A família de vírus Orthomyxoviridae, causadora da gripe, foi primeiro descoberta em porcos por Richard Shope em 1931.[22] Esta descoberta foi seguida pelo isolamento do vírus em humanos por um grupo liderado por Patrick Laidlaw no Medical Research Council do Reino Unido em 1933.[23] Entretanto, só após Wendell Stanley cristalizar o tobacco mosaic virus em 1935 que foi descoberta a natureza não celular dos vírus.

O primeiro passo significante para a prevenção da gripe foi o desenvolvimento de uma vacina feita com vírus mortos por Thomas Francis, Jr. em 1944. Esta pesquisa foi baseada em um trabalho de Frank Macfarlane Burnet, que mostrou que o vírus se tornava inativo quando cultivado em ovos de galinha.[24] A aplicação desta observação de Francis permitiu seu grupo de pesquisadores da Universidade de Michigan a desenvolver a primeira vacina contra a gripe, com o apoio do Exército dos Estados Unidos.[25] O Exército americano estava profundamente envolvido nesta pesquisa devido a sua experiência com a gripe na Primeira Guerra Mundial, quando milhares de tropas morreram por causa do vírus em questão de meses.[18]

Ocorrência e Transmissão[editar | editar código-fonte]

Cientista realizando pesquisa sobre o vírus influenza em condições de alta segurança biológica.

A gripe ocorre, mais frequentemente, nos meses de Inverno e, habitualmente, o pico surge entre Dezembro e Março no hemisfério norte. Só atinge o hemisfério sul meio ano mais tarde, na época fria local.

Admite-se, no entanto, a existência de casos esporádicos de gripe ao longo de todo o ano. Os casos de gripe que aparecem isolados fora do Inverno passam habitualmente sem diagnóstico.

Quando a temperatura é baixa e na ausência de radiação ultravioleta o vírus sobrevive o tempo suficiente para poder ser transmitido de uma pessoa infectada para uma pessoa saudável.

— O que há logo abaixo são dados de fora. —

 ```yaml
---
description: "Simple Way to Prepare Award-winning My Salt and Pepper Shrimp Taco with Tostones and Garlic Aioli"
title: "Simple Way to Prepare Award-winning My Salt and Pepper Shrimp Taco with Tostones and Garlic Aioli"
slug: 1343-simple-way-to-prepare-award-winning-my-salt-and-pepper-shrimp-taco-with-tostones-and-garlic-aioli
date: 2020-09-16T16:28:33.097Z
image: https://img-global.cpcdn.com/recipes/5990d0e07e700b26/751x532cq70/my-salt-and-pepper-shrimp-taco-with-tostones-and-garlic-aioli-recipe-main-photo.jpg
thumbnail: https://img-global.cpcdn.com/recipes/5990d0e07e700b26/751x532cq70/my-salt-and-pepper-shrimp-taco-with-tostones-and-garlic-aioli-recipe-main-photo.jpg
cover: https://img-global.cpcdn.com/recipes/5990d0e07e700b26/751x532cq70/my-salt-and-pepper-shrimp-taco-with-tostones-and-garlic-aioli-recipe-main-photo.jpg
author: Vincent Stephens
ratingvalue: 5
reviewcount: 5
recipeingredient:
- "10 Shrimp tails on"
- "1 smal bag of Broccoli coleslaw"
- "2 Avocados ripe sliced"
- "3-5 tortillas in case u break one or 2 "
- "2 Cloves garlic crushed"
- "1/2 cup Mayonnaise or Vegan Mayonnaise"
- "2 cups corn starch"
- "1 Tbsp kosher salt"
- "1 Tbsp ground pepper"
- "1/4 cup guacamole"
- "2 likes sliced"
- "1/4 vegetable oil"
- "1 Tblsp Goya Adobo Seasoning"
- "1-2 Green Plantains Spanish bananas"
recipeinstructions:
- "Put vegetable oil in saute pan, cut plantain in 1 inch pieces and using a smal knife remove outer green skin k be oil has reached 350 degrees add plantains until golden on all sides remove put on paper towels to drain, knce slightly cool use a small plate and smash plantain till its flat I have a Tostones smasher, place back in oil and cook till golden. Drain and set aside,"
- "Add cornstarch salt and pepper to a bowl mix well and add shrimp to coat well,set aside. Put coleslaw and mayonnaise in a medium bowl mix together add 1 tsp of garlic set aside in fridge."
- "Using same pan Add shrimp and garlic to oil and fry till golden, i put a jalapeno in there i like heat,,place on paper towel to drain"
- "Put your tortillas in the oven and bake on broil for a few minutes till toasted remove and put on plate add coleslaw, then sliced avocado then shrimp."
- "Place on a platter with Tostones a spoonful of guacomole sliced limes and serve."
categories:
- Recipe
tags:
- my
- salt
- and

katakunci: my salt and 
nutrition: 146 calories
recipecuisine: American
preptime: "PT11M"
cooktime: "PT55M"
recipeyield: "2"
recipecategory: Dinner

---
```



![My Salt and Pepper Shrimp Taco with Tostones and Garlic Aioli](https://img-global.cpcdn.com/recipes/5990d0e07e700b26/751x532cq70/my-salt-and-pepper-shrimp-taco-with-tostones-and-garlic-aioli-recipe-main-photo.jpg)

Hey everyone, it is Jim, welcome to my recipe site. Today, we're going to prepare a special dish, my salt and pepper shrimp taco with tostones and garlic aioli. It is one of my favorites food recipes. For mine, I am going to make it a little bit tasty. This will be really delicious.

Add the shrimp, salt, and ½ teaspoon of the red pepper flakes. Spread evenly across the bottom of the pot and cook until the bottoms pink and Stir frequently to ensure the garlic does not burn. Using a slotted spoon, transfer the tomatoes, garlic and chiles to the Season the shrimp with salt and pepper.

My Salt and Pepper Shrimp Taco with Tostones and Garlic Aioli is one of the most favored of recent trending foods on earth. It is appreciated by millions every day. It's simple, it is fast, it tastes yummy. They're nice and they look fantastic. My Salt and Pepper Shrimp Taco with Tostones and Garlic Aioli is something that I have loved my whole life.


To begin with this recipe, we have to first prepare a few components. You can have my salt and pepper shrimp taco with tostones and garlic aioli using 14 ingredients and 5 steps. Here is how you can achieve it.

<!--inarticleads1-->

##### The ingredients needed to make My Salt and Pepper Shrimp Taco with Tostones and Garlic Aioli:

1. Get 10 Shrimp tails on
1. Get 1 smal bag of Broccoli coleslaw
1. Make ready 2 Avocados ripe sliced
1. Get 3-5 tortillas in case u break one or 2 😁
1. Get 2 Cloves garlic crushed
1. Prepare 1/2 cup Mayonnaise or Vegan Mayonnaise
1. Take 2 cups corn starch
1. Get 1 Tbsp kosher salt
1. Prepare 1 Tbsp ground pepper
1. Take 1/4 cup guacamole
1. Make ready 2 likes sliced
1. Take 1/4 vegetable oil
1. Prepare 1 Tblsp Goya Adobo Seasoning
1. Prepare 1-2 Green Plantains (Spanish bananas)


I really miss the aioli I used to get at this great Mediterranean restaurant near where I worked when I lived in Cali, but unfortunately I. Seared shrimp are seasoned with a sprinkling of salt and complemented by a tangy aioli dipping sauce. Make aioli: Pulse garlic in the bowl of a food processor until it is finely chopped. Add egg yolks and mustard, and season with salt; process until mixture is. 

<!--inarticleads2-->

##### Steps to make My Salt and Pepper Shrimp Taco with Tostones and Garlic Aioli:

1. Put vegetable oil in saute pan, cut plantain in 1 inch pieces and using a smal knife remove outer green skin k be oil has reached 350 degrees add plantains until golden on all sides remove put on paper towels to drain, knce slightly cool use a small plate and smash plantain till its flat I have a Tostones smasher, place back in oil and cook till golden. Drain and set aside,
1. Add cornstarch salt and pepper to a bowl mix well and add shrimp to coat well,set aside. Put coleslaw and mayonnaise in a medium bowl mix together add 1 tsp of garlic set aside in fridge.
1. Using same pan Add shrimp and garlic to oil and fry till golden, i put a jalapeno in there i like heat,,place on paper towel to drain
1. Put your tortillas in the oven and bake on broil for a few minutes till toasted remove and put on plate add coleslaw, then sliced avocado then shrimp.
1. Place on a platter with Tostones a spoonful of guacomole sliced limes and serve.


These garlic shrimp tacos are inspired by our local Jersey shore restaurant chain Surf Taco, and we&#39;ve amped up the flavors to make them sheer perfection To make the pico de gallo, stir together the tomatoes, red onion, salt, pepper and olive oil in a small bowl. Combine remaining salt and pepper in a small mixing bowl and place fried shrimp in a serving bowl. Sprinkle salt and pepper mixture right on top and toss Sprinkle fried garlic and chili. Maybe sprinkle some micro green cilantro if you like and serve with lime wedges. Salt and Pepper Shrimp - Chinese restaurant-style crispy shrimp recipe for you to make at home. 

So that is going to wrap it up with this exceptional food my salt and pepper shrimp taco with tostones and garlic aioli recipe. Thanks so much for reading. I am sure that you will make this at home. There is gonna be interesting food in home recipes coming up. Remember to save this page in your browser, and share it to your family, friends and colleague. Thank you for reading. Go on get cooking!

Outro factor facilitador da transmissão do vírus é o agrupamento de pessoas em recintos fechados (escolas, lares, meios colectivos de transporte, discoteca).

A gripe apresenta uma elevada taxa de transmissão. Transmite-se por partículas da saliva de uma pessoa infectada, expelidas sobretudo através da respiração, da fala, da tosse e dos espirros.

Período de incubação e de contágio[editar | editar código-fonte]

A gripe apresenta um curto período de incubação, o qual é, em média, de 2 dias com intervalo de 4 dias.

O período de contágio inicia-se 1 a 2 dias e dura até 5 dias após o início dos sintomas, tendo o seu auge nos segundo e terceiro dias após a formação do catarro nos pulmões.

A doença diminui em até 95% a imunidade de um ser humano saudável, dando margem para a infecção por vírus parentes da gripe comum, como o da gripe suína. Caso uma pessoa portadora do vírus comum seja contaminada com o vírus da gripe suína, as chances de recuperação diminuem 79% em relação a uma pessoa sem o vírus, ocasionando o agravamento dos sintomas e levando a óbito em alguns casos.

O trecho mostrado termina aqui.